AIM OF THE TASK | The output is the lines below from the one with "Biekwru ] nwnku" through the one with "sBsY isir qohI", both included, printed exactly and with no other line.

INFORMATION SUPPLIED |
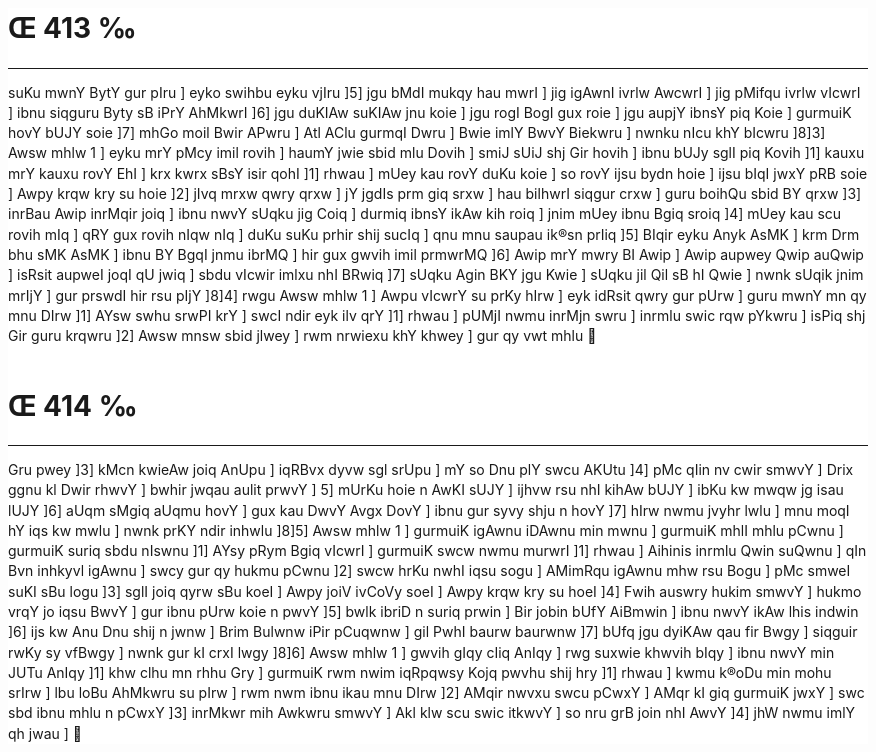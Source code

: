 # Œ 413 ‰
---
suKu mwnY BytY gur pIru ] eyko swihbu eyku vjIru ]5] jgu bMdI mukqy hau
mwrI ] jig igAwnI ivrlw AwcwrI ] jig pMifqu ivrlw vIcwrI ] ibnu
siqguru Byty sB iPrY AhMkwrI ]6] jgu duKIAw suKIAw jnu koie ] jgu rogI
BogI gux roie ] jgu aupjY ibnsY piq Koie ] gurmuiK hovY bUJY soie ]7]
mhGo moil Bwir APwru ] Atl AClu gurmqI Dwru ] Bwie imlY BwvY
Biekwru ] nwnku nIcu khY bIcwru ]8]3] Awsw mhlw 1 ] eyku mrY pMcy
imil rovih ] haumY jwie sbid mlu Dovih ] smiJ sUiJ shj Gir hovih ]
ibnu bUJy sglI piq Kovih ]1] kauxu mrY kauxu rovY EhI ] krx kwrx
sBsY isir qohI ]1] rhwau ] mUey kau rovY duKu koie ] so rovY ijsu bydn hoie
] ijsu bIqI jwxY pRB soie ] Awpy krqw kry su hoie ]2] jIvq mrxw qwry
qrxw ] jY jgdIs prm giq srxw ] hau bilhwrI siqgur crxw ] guru
boihQu sbid BY qrxw ]3] inrBau Awip inrMqir joiq ] ibnu nwvY sUqku
jig Coiq ] durmiq ibnsY ikAw kih roiq ] jnim mUey ibnu Bgiq sroiq
]4] mUey kau scu rovih mIq ] qRY gux rovih nIqw nIq ] duKu suKu prhir
shij sucIq ] qnu mnu saupau ik®sn prIiq ]5] BIqir eyku Anyk AsMK ]
krm Drm bhu sMK AsMK ] ibnu BY BgqI jnmu ibrMQ ] hir gux gwvih
imil prmwrMQ ]6] Awip mrY mwry BI Awip ] Awip aupwey Qwip auQwip ]
isRsit aupweI joqI qU jwiq ] sbdu vIcwir imlxu nhI BRwiq ]7] sUqku
Agin BKY jgu Kwie ] sUqku jil Qil sB hI Qwie ] nwnk sUqik jnim
mrIjY ] gur prswdI hir rsu pIjY ]8]4] rwgu Awsw mhlw 1 ] Awpu
vIcwrY su prKy hIrw ] eyk idRsit qwry gur pUrw ] guru mwnY mn qy mnu DIrw
]1] AYsw swhu srwPI krY ] swcI ndir eyk ilv qrY ]1] rhwau ] pUMjI
nwmu inrMjn swru ] inrmlu swic rqw pYkwru ] isPiq shj Gir guru
krqwru ]2] Awsw mnsw sbid jlwey ] rwm nrwiexu khY khwey ] gur qy
vwt mhlu

# Œ 414 ‰
---
Gru pwey ]3] kMcn kwieAw joiq AnUpu ] iqRBvx dyvw sgl srUpu ] mY so
Dnu plY swcu AKUtu ]4] pMc qIin nv cwir smwvY ] Drix ggnu kl Dwir
rhwvY ] bwhir jwqau aulit prwvY ] 5] mUrKu hoie n AwKI sUJY ] ijhvw
rsu nhI kihAw bUJY ] ibKu kw mwqw jg isau lUJY ]6] aUqm sMgiq aUqmu
hovY ] gux kau DwvY Avgx DovY ] ibnu gur syvy shju n hovY ]7] hIrw nwmu
jvyhr lwlu ] mnu moqI hY iqs kw mwlu ] nwnk prKY ndir inhwlu ]8]5]
Awsw mhlw 1 ] gurmuiK igAwnu iDAwnu min mwnu ] gurmuiK mhlI mhlu
pCwnu ] gurmuiK suriq sbdu nIswnu ]1] AYsy pRym Bgiq vIcwrI ] gurmuiK
swcw nwmu murwrI ]1] rhwau ] Aihinis inrmlu Qwin suQwnu ] qIn Bvn
inhkyvl igAwnu ] swcy gur qy hukmu pCwnu ]2] swcw hrKu nwhI iqsu sogu
] AMimRqu igAwnu mhw rsu Bogu ] pMc smweI suKI sBu logu ]3] sglI joiq
qyrw sBu koeI ] Awpy joiV ivCoVy soeI ] Awpy krqw kry su hoeI ]4] Fwih
auswry hukim smwvY ] hukmo vrqY jo iqsu BwvY ] gur ibnu pUrw koie n pwvY
]5] bwlk ibriD n suriq prwin ] Bir jobin bUfY AiBmwin ] ibnu nwvY
ikAw lhis indwin ]6] ijs kw Anu Dnu shij n jwnw ] Brim Bulwnw
iPir pCuqwnw ] gil PwhI baurw baurwnw ]7] bUfq jgu dyiKAw qau fir
Bwgy ] siqguir rwKy sy vfBwgy ] nwnk gur kI crxI lwgy ]8]6] Awsw
mhlw 1 ] gwvih gIqy cIiq AnIqy ] rwg suxwie khwvih bIqy ] ibnu nwvY
min JUTu AnIqy ]1] khw clhu mn rhhu Gry ] gurmuiK rwm nwim iqRpqwsy
Kojq pwvhu shij hry ]1] rhwau ] kwmu k®oDu min mohu srIrw ] lbu loBu
AhMkwru su pIrw ] rwm nwm ibnu ikau mnu DIrw ]2] AMqir nwvxu swcu
pCwxY ] AMqr kI giq gurmuiK jwxY ] swc sbd ibnu mhlu n pCwxY ]3]
inrMkwr mih Awkwru smwvY ] Akl klw scu swic itkwvY ] so nru grB
join nhI AwvY ]4] jhW nwmu imlY qh jwau ]


OUTPUT OF THE EXERCISE |
Biekwru ] nwnku nIcu khY bIcwru ]8]3] Awsw mhlw 1 ] eyku mrY pMcy
imil rovih ] haumY jwie sbid mlu Dovih ] smiJ sUiJ shj Gir hovih ]
ibnu bUJy sglI piq Kovih ]1] kauxu mrY kauxu rovY EhI ] krx kwrx
sBsY isir qohI ]1] rhwau ] mUey kau rovY duKu koie ] so rovY ijsu bydn hoie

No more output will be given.